**Supplied records:**
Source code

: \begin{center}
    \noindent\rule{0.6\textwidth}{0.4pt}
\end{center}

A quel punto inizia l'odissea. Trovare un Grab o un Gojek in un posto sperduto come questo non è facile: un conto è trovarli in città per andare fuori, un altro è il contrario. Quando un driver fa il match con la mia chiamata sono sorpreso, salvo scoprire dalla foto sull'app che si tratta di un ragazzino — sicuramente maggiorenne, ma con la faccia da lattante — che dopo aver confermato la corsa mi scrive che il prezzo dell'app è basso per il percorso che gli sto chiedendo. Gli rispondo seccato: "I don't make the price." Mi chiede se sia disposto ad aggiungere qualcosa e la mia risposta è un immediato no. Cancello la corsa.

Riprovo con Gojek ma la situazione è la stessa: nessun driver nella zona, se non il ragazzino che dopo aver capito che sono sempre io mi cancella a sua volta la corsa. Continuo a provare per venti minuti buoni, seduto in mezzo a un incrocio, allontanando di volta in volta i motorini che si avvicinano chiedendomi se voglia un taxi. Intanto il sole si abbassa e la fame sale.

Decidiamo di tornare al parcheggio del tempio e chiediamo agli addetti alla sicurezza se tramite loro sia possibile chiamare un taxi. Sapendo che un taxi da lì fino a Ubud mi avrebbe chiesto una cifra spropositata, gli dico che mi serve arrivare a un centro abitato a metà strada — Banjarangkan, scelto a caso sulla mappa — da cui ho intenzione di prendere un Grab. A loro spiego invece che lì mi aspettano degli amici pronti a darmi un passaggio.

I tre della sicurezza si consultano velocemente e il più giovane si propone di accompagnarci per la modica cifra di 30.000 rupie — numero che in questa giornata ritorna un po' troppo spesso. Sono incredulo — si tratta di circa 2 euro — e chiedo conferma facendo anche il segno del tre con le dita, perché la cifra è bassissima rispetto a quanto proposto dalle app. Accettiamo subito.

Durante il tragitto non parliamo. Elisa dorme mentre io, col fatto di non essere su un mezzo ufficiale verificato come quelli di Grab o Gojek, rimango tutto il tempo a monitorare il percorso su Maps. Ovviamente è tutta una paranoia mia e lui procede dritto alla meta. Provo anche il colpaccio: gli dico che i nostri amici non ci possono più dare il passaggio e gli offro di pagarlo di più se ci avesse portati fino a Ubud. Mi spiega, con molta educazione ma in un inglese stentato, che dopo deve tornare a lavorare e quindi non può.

**Problem:**
If a line in the entries above has the word "ragazzino", copy it.

**Response to the task:**
A quel punto inizia l'odissea. Trovare un Grab o un Gojek in un posto sperduto come questo non è facile: un conto è trovarli in città per andare fuori, un altro è il contrario. Quando un driver fa il match con la mia chiamata sono sorpreso, salvo scoprire dalla foto sull'app che si tratta di un ragazzino — sicuramente maggiorenne, ma con la faccia da lattante — che dopo aver confermato la corsa mi scrive che il prezzo dell'app è basso per il percorso che gli sto chiedendo. Gli rispondo seccato: "I don't make the price." Mi chiede se sia disposto ad aggiungere qualcosa e la mia risposta è un immediato no. Cancello la corsa.
Riprovo con Gojek ma la situazione è la stessa: nessun driver nella zona, se non il ragazzino che dopo aver capito che sono sempre io mi cancella a sua volta la corsa. Continuo a provare per venti minuti buoni, seduto in mezzo a un incrocio, allontanando di volta in volta i motorini che si avvicinano chiedendomi se voglia un taxi. Intanto il sole si abbassa e la fame sale.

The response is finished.